(Saved entries)

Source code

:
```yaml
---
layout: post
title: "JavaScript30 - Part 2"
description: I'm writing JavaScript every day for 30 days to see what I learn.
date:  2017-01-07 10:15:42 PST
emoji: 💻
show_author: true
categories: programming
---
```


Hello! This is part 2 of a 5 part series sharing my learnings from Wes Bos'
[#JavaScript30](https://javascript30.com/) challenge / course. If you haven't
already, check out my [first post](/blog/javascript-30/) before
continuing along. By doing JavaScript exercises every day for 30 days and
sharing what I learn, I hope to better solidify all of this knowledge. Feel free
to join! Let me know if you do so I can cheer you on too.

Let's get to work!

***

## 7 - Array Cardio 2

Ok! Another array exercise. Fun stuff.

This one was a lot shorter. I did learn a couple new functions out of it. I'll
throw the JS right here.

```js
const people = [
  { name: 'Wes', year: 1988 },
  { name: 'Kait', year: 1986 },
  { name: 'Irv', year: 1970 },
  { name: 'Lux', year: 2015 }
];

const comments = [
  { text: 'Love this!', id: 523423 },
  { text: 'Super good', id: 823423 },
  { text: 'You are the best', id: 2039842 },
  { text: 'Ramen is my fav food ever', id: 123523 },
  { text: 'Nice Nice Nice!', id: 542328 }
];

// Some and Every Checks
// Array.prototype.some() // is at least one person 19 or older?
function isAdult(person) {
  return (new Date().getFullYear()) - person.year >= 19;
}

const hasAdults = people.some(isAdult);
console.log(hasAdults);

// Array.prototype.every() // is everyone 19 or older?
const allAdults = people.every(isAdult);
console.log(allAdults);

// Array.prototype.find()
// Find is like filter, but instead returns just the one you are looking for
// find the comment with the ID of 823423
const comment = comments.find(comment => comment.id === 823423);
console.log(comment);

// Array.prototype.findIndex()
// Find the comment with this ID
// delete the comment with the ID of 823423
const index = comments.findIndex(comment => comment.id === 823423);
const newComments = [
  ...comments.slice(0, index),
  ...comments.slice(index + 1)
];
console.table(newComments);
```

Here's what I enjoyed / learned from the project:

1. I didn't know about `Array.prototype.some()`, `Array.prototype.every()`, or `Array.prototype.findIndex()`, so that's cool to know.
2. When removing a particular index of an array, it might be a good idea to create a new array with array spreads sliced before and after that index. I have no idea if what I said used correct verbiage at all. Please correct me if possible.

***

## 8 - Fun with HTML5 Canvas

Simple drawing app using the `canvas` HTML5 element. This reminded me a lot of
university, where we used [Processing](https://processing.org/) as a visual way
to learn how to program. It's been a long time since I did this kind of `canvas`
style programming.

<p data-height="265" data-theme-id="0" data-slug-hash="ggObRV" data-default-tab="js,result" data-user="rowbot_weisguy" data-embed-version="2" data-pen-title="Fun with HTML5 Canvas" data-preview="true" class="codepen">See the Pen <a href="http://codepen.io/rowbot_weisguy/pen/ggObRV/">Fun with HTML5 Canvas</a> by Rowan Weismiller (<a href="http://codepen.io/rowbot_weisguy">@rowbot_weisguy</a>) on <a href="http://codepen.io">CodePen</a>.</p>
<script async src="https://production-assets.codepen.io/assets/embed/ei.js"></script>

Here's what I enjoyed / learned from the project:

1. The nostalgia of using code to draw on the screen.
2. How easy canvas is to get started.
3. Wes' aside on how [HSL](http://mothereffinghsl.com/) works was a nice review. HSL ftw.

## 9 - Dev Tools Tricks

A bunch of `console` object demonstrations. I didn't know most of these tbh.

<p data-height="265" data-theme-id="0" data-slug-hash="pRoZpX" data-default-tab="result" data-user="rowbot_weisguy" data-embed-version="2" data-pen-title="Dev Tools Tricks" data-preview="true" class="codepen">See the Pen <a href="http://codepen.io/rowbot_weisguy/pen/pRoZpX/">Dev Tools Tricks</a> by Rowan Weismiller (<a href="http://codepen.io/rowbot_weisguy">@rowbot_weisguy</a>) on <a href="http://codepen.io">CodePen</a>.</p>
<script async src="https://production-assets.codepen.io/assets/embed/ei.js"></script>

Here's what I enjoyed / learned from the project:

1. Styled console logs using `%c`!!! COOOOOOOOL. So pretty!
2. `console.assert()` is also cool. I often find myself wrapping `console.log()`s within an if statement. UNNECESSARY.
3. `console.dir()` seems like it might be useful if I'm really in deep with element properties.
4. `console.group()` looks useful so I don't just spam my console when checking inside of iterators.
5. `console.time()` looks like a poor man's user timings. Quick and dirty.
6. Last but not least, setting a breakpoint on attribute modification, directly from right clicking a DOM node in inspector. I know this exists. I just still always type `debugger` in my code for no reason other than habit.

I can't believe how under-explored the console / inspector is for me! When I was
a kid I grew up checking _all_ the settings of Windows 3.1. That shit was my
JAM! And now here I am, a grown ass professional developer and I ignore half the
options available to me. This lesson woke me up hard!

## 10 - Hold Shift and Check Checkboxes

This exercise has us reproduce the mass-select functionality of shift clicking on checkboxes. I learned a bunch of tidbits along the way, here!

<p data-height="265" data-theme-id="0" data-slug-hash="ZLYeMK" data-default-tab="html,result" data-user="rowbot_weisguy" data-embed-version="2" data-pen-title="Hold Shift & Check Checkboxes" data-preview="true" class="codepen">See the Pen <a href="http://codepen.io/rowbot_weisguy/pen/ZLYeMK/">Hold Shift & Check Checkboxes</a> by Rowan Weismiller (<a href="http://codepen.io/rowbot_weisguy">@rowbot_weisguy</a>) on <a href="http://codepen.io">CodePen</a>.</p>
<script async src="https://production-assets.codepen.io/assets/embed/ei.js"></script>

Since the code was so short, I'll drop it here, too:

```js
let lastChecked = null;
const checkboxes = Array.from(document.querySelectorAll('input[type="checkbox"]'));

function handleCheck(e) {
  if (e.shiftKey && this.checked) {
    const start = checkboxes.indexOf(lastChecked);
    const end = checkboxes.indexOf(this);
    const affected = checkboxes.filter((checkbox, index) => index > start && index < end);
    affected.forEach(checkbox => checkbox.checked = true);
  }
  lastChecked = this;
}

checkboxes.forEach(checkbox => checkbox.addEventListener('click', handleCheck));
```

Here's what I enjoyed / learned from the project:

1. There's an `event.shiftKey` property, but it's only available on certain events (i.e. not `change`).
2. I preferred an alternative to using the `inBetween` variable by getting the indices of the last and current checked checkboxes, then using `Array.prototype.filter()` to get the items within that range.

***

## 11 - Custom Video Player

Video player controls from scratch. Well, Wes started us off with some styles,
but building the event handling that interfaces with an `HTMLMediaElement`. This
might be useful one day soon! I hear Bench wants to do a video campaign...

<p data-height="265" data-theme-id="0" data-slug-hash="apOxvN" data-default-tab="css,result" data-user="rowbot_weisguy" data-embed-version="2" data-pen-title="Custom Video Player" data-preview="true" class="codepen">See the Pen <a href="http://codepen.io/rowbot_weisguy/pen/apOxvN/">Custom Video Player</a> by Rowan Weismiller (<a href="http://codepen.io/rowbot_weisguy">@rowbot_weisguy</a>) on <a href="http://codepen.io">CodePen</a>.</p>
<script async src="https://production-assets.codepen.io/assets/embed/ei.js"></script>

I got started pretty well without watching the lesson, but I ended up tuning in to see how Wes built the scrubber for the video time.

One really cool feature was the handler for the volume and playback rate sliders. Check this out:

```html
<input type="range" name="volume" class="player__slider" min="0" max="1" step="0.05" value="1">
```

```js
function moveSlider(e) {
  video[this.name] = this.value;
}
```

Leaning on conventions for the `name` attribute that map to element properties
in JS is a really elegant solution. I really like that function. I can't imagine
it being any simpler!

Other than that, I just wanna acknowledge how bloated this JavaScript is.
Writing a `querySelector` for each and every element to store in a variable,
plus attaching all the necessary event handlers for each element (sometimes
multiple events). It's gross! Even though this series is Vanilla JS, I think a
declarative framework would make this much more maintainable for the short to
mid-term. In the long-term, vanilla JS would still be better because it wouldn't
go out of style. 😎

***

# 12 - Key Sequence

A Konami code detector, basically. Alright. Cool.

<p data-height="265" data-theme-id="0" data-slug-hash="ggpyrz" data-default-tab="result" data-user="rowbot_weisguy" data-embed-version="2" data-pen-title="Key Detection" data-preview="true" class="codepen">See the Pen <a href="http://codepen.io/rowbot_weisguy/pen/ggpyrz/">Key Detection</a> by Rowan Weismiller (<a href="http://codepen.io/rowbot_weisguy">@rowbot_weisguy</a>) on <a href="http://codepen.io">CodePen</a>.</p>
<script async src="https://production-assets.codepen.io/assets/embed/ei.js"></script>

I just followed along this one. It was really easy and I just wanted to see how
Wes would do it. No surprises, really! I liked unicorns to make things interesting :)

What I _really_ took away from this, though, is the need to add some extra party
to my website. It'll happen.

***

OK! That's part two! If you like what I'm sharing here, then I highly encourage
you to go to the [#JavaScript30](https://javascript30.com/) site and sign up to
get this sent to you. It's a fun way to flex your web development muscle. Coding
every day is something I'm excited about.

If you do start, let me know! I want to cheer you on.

*Work order*. Which lines of the data contain the string "used"? Copy each of them.

*Solution to this task*.
2. When removing a particular index of an array, it might be a good idea to create a new array with array spreads sliced before and after that index. I have no idea if what I said used correct verbiage at all. Please correct me if possible.
university, where we used [Processing](https://processing.org/) as a visual way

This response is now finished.